Google Gemini hybrid reasoning
Skip the “5 drops of water” bit, Google just shared production per-prompt telemetry for Gemini and claims 33x energy and 44x carbon cuts in 12 months. Sounds like a full stack push and a new knob I like: hybrid reasoning. 🌳👇
The meter covers active TPU power, host CPU and DRAM, idle capacity, and data center overhead via PUE. Median lands near 0.24 Wh per text prompt, about 0.26 mL water, and roughly 0.03 gCO2e. It leaves out user devices, external networking, storage, training, and non-text modes, the latter of which presumably use a lot of energy.

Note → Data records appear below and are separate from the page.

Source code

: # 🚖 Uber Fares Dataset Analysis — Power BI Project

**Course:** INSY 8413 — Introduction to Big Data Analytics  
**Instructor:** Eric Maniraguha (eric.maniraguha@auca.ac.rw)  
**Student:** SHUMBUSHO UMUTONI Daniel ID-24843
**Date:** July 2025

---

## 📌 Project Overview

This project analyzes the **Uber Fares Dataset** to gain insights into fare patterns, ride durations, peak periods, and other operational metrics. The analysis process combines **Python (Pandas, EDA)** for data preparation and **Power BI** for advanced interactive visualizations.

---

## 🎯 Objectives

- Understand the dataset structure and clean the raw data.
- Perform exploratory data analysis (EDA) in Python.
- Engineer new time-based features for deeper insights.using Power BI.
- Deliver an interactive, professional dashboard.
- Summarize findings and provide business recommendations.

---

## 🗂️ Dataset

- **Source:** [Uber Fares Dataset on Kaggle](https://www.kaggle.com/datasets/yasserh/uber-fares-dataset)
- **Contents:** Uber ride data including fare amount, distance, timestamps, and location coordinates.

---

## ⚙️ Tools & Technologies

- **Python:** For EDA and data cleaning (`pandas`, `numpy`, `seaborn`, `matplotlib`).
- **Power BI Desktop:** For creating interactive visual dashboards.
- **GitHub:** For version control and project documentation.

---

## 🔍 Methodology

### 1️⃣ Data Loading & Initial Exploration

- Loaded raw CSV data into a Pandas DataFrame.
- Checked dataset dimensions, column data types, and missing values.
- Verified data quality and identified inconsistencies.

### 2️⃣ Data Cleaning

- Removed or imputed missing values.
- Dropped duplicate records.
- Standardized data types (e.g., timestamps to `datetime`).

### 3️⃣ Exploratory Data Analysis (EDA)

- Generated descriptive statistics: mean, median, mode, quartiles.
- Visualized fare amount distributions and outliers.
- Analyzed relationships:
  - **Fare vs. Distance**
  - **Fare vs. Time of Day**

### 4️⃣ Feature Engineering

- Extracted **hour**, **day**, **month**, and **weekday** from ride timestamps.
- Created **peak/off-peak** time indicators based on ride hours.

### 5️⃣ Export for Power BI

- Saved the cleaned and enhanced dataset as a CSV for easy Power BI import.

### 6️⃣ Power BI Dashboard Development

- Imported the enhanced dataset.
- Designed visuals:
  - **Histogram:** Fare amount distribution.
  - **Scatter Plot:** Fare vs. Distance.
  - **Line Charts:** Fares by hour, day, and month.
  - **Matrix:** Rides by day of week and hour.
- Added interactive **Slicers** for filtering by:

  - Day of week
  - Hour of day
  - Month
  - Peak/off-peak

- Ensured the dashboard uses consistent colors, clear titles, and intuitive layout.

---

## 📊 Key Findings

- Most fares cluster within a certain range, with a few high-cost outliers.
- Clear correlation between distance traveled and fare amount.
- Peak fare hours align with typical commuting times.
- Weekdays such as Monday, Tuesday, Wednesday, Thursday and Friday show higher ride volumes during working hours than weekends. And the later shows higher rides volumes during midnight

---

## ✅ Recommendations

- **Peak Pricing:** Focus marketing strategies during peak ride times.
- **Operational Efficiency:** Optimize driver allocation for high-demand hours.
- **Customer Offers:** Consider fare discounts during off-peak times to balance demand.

Where the gains come from: MoE routing and hybrid reasoning with a toggle for “thinking”, AQT quantization, speculative decoding, distilling into Flash and Flash Lite, bigger batches without breaking latency SLOs, plus better PUE on Ironwood TPUs. This feels like the first production-grade way to turn tokens into joules, then dollars, then environmental cost. I probably didn’t know it but I possibly wanted this framing for a while.
Let’s keep our founder hat on: Reporting a median hides heavy tails when prompts are long or the model reasons a lot. Carbon is market-based and not location-based. Water skips indirect cooling at power plants. And this is text only. Images, video, tools, and explicit thinking budgets can blow up compute.
Still, counting idling and overhead beats most back of envelope takes. My read is the 33x and 44x deltas mix serving wins like routing, quantization, and scheduling with a cleaner grid in the same period. That matters, though it isn’t pure intrinsic model efficiency.
Bigger picture for me: Hybrid reasoning turns intelligence into something you can schedule. Gate long chains of thought and route most traffic to distilled or cascaded experts. You drop average joules per answer and keep headroom for the hard stuff.
I expect APIs to expose quality, latency, and energy budgets as first class knobs. Infra teams can co schedule reasoning spikes in low carbon regions or hours. Sustainability reports move to location based CO2 and fuller water scopes. Also, watch the Jevons curve. Per prompt kWh can crash while total MWh climbs as usage spreads across Search, Workspace, and phones.
Open questions I’m tracking:
- What does the full distribution look like, not just the median, especially with reasoning and RAG chains?
- Can we agree on boundaries and third party audits so cross vendor numbers match, including location based CO2 and indirect water?
- How do we bake energy and CO2 into decoding and routing without hurting quality?
Publishing concrete per prompt footprints is the right move. Now let’s push for transparent scopes, standard methods, and energy aware model and serving design so these gains stick at scale.